Activity
A line belongs in the answer only if it contains the word "عملية"; copy every such line from the listing below.

___

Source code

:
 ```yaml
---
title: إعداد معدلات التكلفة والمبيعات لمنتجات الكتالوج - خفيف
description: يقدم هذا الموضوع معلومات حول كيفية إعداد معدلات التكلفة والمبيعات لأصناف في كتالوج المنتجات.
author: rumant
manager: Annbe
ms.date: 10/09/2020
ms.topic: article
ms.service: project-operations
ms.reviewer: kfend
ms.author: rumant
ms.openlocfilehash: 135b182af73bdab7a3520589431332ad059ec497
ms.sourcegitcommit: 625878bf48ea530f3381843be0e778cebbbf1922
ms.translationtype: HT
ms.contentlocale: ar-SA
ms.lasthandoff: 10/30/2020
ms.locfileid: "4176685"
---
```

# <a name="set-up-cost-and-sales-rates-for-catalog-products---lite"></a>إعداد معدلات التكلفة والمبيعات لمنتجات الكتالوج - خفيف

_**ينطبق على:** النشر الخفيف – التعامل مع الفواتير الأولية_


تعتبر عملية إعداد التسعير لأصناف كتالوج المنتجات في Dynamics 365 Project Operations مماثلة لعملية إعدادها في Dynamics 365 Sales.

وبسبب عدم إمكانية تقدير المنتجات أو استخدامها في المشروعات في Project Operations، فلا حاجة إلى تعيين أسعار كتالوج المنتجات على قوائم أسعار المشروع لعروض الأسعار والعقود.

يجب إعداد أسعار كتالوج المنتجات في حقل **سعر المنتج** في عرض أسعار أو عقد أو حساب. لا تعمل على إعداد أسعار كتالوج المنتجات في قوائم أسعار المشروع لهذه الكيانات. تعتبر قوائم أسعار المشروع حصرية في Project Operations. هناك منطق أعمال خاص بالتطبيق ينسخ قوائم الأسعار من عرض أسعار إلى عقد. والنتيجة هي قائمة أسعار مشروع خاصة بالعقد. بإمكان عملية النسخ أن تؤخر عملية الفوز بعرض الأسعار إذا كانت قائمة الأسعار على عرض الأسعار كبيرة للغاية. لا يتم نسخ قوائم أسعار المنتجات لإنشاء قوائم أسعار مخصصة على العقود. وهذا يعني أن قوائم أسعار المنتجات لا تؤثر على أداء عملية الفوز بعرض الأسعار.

___

Written reply
تعتبر عملية إعداد التسعير لأصناف كتالوج المنتجات في Dynamics 365 Project Operations مماثلة لعملية إعدادها في Dynamics 365 Sales.
يجب إعداد أسعار كتالوج المنتجات في حقل **سعر المنتج** في عرض أسعار أو عقد أو حساب. لا تعمل على إعداد أسعار كتالوج المنتجات في قوائم أسعار المشروع لهذه الكيانات. تعتبر قوائم أسعار المشروع حصرية في Project Operations. هناك منطق أعمال خاص بالتطبيق ينسخ قوائم الأسعار من عرض أسعار إلى عقد. والنتيجة هي قائمة أسعار مشروع خاصة بالعقد. بإمكان عملية النسخ أن تؤخر عملية الفوز بعرض الأسعار إذا كانت قائمة الأسعار على عرض الأسعار كبيرة للغاية. لا يتم نسخ قوائم أسعار المنتجات لإنشاء قوائم أسعار مخصصة على العقود. وهذا يعني أن قوائم أسعار المنتجات لا تؤثر على أداء عملية الفوز بعرض الأسعار.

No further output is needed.